▸ Saved entries
──────────

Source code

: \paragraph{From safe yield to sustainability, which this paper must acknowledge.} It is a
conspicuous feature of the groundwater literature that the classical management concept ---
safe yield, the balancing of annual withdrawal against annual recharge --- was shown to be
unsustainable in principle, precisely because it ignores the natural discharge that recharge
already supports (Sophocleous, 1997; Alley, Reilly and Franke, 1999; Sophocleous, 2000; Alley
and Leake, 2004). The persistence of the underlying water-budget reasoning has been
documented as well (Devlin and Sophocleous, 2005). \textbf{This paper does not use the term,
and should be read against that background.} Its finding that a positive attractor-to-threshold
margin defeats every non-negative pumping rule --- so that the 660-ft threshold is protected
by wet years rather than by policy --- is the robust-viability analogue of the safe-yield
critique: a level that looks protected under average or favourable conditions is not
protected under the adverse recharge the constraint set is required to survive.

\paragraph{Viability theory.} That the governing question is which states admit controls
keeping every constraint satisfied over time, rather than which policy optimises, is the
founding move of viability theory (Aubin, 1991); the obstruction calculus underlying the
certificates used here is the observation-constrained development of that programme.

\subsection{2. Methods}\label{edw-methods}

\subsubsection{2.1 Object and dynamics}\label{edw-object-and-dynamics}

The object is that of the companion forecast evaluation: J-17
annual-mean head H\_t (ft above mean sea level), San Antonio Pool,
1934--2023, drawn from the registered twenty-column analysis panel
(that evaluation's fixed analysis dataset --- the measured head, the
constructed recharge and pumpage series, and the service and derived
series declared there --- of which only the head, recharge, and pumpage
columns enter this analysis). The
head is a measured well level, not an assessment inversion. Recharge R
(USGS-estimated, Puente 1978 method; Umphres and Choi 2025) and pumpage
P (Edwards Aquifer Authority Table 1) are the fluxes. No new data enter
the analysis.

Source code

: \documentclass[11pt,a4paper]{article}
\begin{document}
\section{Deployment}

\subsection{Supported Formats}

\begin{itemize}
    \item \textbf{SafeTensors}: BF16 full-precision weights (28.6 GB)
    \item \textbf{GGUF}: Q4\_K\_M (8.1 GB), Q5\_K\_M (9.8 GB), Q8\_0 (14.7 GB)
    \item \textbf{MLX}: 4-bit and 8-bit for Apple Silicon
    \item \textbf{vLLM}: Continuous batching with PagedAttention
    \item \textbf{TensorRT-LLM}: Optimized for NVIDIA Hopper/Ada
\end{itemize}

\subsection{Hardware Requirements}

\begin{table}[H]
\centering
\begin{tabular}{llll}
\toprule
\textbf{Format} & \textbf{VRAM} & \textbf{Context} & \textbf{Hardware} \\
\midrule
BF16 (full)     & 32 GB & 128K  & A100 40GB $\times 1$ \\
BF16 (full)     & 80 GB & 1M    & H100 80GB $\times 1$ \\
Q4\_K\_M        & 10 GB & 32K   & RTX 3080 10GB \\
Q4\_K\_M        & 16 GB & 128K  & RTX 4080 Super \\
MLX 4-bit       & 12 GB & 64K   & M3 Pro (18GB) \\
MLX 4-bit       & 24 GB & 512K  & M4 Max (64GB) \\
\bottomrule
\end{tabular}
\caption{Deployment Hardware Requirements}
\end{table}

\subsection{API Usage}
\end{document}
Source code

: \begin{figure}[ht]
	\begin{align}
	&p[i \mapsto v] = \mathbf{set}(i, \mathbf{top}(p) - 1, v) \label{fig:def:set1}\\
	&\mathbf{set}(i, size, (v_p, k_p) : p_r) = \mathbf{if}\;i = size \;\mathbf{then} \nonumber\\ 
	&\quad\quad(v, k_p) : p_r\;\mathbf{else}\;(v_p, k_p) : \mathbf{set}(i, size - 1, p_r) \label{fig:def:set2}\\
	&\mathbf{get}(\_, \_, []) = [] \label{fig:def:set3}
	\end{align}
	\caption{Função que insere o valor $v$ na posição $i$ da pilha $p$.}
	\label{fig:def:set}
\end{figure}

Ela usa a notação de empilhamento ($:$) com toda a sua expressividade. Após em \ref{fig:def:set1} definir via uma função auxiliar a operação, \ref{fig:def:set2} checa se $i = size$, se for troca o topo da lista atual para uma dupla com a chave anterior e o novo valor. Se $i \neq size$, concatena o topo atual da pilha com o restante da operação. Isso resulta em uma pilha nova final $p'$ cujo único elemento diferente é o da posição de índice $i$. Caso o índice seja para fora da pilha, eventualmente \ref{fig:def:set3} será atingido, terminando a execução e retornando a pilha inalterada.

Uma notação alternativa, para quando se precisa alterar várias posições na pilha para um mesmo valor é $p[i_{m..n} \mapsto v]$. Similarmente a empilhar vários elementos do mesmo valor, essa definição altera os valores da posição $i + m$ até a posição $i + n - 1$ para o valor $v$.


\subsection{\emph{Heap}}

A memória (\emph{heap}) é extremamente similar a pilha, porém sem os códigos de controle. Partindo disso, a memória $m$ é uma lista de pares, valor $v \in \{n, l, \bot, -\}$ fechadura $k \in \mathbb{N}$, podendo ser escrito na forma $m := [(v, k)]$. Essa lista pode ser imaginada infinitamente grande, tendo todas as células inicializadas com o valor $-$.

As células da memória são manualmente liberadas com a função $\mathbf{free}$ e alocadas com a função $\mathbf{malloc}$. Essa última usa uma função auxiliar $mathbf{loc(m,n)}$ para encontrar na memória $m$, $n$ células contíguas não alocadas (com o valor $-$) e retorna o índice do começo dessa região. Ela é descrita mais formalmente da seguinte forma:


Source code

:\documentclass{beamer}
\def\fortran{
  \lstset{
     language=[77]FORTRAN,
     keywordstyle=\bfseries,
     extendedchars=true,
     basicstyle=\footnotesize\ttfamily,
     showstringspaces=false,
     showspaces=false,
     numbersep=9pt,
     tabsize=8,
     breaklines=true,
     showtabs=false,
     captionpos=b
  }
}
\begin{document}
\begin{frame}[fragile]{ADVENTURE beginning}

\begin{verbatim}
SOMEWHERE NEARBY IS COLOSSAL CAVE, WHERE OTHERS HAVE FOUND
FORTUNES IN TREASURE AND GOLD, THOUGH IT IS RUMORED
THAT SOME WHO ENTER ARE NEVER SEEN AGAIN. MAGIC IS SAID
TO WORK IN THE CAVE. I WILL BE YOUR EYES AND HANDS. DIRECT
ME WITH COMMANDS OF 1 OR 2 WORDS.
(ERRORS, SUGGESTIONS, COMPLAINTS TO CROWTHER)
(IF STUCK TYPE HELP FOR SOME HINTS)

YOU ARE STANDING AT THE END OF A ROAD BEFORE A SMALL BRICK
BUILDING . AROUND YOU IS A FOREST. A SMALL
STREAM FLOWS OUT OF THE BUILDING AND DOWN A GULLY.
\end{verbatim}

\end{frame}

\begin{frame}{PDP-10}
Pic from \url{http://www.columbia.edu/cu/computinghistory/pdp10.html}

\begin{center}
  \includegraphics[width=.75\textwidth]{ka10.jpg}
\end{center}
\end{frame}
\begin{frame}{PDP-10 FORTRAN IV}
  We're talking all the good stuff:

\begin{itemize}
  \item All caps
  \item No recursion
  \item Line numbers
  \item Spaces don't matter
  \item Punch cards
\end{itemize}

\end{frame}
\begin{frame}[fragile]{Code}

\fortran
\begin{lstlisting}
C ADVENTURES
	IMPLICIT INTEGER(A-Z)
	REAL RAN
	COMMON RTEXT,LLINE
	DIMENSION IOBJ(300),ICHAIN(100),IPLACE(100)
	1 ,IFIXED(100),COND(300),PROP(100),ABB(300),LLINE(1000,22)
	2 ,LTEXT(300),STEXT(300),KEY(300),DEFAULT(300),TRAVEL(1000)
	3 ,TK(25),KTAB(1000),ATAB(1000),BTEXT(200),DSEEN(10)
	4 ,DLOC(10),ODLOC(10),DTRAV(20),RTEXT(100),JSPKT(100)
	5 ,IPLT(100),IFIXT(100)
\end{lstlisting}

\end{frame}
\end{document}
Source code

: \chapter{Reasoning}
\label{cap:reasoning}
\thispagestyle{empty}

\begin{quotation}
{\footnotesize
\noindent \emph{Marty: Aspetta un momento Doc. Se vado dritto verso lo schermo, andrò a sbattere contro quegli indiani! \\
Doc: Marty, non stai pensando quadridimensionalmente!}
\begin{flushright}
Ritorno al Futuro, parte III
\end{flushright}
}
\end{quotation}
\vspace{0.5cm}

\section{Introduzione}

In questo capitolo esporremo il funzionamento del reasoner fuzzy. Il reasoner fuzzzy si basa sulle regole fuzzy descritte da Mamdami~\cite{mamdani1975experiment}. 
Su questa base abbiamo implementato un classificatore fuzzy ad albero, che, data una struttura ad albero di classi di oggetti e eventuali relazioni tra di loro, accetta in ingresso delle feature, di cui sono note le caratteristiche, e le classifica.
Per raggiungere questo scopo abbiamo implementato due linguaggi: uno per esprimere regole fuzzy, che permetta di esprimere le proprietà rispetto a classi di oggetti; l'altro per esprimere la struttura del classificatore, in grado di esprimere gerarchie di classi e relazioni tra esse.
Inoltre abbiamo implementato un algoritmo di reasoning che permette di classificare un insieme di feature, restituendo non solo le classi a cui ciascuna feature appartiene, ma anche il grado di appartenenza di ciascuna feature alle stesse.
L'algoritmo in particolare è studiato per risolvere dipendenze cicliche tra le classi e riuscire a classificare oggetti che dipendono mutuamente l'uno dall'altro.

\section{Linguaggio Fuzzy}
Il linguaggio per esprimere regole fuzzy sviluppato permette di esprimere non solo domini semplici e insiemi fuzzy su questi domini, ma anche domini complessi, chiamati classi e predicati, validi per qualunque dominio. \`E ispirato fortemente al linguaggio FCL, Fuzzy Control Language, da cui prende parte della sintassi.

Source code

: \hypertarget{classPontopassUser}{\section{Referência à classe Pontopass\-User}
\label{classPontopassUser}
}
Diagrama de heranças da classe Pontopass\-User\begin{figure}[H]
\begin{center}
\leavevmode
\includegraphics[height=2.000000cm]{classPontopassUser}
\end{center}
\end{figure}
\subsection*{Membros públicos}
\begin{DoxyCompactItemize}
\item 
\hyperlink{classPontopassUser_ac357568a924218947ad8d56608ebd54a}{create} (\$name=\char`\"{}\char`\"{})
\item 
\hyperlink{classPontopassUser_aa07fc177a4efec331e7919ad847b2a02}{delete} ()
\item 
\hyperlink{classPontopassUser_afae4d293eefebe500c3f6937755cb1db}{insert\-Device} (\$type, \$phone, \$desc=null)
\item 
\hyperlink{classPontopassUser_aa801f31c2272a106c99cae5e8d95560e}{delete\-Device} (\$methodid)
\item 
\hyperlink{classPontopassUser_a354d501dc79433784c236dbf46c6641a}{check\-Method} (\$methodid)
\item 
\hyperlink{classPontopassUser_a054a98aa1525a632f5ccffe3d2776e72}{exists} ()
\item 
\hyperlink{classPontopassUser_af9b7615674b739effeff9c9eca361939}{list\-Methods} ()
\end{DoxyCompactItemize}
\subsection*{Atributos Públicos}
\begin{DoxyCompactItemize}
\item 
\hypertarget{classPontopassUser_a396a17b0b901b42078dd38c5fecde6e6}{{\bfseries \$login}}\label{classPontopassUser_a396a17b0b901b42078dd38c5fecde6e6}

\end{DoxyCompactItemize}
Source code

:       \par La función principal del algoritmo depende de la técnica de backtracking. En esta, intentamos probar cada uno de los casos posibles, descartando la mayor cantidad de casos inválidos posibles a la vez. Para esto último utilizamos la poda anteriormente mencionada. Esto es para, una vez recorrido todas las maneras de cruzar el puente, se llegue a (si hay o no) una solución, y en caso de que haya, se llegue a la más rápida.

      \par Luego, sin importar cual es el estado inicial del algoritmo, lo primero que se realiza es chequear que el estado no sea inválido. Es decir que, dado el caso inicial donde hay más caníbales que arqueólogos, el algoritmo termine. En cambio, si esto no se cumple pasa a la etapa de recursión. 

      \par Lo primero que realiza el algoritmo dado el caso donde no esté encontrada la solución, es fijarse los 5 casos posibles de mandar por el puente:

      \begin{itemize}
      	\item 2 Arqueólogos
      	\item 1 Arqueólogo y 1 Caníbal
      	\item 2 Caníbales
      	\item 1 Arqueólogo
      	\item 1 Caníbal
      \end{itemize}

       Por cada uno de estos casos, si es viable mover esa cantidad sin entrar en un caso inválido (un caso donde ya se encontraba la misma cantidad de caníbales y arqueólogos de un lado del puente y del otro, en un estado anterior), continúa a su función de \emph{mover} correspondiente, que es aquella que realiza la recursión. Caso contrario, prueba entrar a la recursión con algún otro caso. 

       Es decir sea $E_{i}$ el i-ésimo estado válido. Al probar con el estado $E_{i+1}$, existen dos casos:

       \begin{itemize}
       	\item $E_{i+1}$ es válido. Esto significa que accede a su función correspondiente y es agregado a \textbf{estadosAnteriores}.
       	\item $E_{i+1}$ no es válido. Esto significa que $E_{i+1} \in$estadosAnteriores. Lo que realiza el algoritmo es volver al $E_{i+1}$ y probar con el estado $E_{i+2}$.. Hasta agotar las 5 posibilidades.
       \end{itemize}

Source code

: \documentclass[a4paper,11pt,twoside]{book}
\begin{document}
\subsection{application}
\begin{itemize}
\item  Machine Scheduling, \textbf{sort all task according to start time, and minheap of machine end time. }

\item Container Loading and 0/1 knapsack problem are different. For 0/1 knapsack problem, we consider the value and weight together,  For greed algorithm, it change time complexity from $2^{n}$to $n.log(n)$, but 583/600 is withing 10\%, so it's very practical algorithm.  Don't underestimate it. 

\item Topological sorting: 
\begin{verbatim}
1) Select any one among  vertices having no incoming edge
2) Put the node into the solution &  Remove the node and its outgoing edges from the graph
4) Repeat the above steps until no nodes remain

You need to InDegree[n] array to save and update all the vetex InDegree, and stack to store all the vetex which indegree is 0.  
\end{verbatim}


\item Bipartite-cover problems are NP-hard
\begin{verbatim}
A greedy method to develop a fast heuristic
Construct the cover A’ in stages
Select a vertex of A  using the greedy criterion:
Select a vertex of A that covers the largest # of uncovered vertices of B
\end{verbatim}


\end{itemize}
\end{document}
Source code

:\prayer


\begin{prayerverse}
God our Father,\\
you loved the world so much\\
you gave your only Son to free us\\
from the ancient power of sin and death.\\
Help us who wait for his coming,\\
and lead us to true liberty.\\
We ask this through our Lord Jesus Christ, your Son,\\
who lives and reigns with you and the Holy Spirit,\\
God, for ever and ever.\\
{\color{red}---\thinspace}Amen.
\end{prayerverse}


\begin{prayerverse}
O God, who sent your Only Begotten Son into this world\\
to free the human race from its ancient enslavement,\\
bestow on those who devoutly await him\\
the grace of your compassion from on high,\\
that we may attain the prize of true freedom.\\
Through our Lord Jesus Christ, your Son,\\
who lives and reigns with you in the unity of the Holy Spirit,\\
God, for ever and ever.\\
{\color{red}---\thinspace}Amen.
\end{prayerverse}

──────────

▸ Task goal
Set down the lines of the records exactly, from the first one through the line containing "already supports (Sophocleous, 1997;", and add nothing else.

▸ Output of the exercise
Source code

: \paragraph{From safe yield to sustainability, which this paper must acknowledge.} It is a
conspicuous feature of the groundwater literature that the classical management concept ---
safe yield, the balancing of annual withdrawal against annual recharge --- was shown to be
unsustainable in principle, precisely because it ignores the natural discharge that recharge
already supports (Sophocleous, 1997; Alley, Reilly and Franke, 1999; Sophocleous, 2000; Alley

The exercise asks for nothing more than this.